Looking at different definitions and types of Entropy, I run into the concept of SVD Entropy, which is defined as explained below.
What is the intuition behind the SVD spectrum? What do different frequencies in it capture? And most importantly what does its Entropy measure, in relation to the original signal?
$\quad$*SVD Entropy*
$\quad$$[17]$ defines an entropy measure using Singular Value Decomposition (SVD). Let the input signal be $[x_1,x_2,\cdots,x_n]$. We construct delay vectors as: $$\mathbf y(i)=[x_i,x_{i+\tau},\cdots,x_{i+(d_E-1)\tau}],$$$\quad$where $\tau$ is the delay and $d_E$ is the embedding dimension. In this paper, $d_E=20$ and $\tau=2$. The embedding space is then constructed by: $$Y=[\mathbf y(1),\mathbf y(2),\cdots,\mathbf y(N-(d_E-1)\tau)]^T$$$\quad$The SVD is then performed on matrix $Y$ to produce $M$ singular values, $\sigma_1,\cdots,\sigma_M$, known as the singular spectrum.
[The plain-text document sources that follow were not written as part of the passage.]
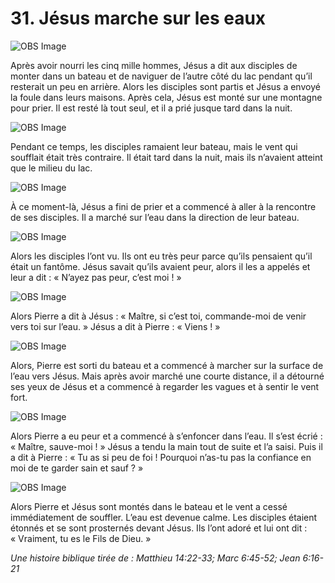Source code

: # 31. Jésus marche sur les eaux

![OBS Image](https://cdn.door43.org/obs/jpg/360px/obs-en-31-01.jpg)

Après avoir nourri les cinq mille hommes, Jésus a dit aux disciples de monter dans un bateau et de naviguer de l’autre côté du lac pendant qu’il resterait un peu en arrière. Alors les disciples sont partis et Jésus a envoyé la foule dans leurs maisons. Après cela, Jésus est monté sur une montagne pour prier. Il est resté là tout seul, et il a prié jusque tard dans la nuit.

![OBS Image](https://cdn.door43.org/obs/jpg/360px/obs-en-31-02.jpg)

Pendant ce temps, les disciples ramaient leur bateau, mais le vent qui soufflait était très contraire. Il était tard dans la nuit, mais ils n’avaient atteint que le milieu du lac.

![OBS Image](https://cdn.door43.org/obs/jpg/360px/obs-en-31-03.jpg)

À ce moment-là, Jésus a fini de prier et a commencé à aller à la rencontre de ses disciples. Il a marché sur l’eau dans la direction de leur bateau.

![OBS Image](https://cdn.door43.org/obs/jpg/360px/obs-en-31-04.jpg)

Alors les disciples l’ont vu. Ils ont eu très peur parce qu’ils pensaient qu’il était un fantôme. Jésus savait qu’ils avaient peur, alors il les a appelés et leur a dit : « N’ayez pas peur, c’est moi ! »

![OBS Image](https://cdn.door43.org/obs/jpg/360px/obs-en-31-05.jpg)

Alors Pierre a dit à Jésus : « Maître, si c’est toi, commande-moi de venir vers toi sur l’eau. » Jésus a dit à Pierre : « Viens ! »

![OBS Image](https://cdn.door43.org/obs/jpg/360px/obs-en-31-06.jpg)

Alors, Pierre est sorti du bateau et a commencé à marcher sur la surface de l’eau vers Jésus. Mais après avoir marché une courte distance, il a détourné ses yeux de Jésus et a commencé à regarder les vagues et à sentir le vent fort.

![OBS Image](https://cdn.door43.org/obs/jpg/360px/obs-en-31-07.jpg)

Alors Pierre a eu peur et a commencé à s’enfoncer dans l’eau. Il s’est écrié : « Maître, sauve-moi ! » Jésus a tendu la main tout de suite et l’a saisi. Puis il a dit à Pierre : « Tu as si peu de foi ! Pourquoi n’as-tu pas la confiance en moi de te garder sain et sauf ? »


![OBS Image](https://cdn.door43.org/obs/jpg/360px/obs-en-31-08.jpg)

Alors Pierre et Jésus sont montés dans le bateau et le vent a cessé immédiatement de souffler. L’eau est devenue calme. Les disciples étaient étonnés et se sont prosternés devant Jésus. Ils l’ont adoré et lui ont dit : « Vraiment, tu es le Fils de Dieu. »

_Une histoire biblique tirée de : Matthieu 14:22-33; Marc 6:45-52; Jean 6:16-21_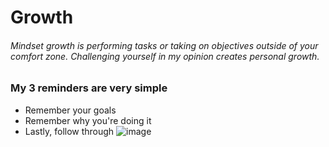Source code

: 
# Growth 
###### Mindset growth is performing tasks or taking on objectives outside of your comfort zone. Challenging yourself in my opinion creates personal growth.   
### My 3 reminders are very simple 
* Remember your goals
* Remember why you're doing it 
* Lastly, follow through
![image](https://github.com/Lefty8969/Getting-Git/assets/143355338/bf667fb6-882c-4553-b134-daf746ddc31e)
$\quad$The SVD entropy is then defined as: $$H_{SVD}=-\sum_{i=1}^M\overline \sigma_i\log_2\overline\sigma_i\tag{4}$$ where $M$ is the number of singular values and $\sigma_1,\cdots,\sigma_M$ are normalized singular values by $\overline\sigma_i=\sigma_i/\sum_{j=1}^M\sigma_j$. SVD entropy is a scalar feature.
Best Answer
Since the question begins with the word "intuitive", here's one way to describe it intuitively.
The SVD weights indicate how much of the data set is explained by each vector.
Entropy delivers the maximally-noncommittal data set at a given signal-noise ratio, that is to say, the most information with the least artefact.
So the SVD entropy is an indicator of how many vectors are needed for an adequate explanation of the data set.
You could say it measures feature-richness in the sense that the higher the entropy of the set of SVD weights, the more orthogonal vectors are required to adequately explain it.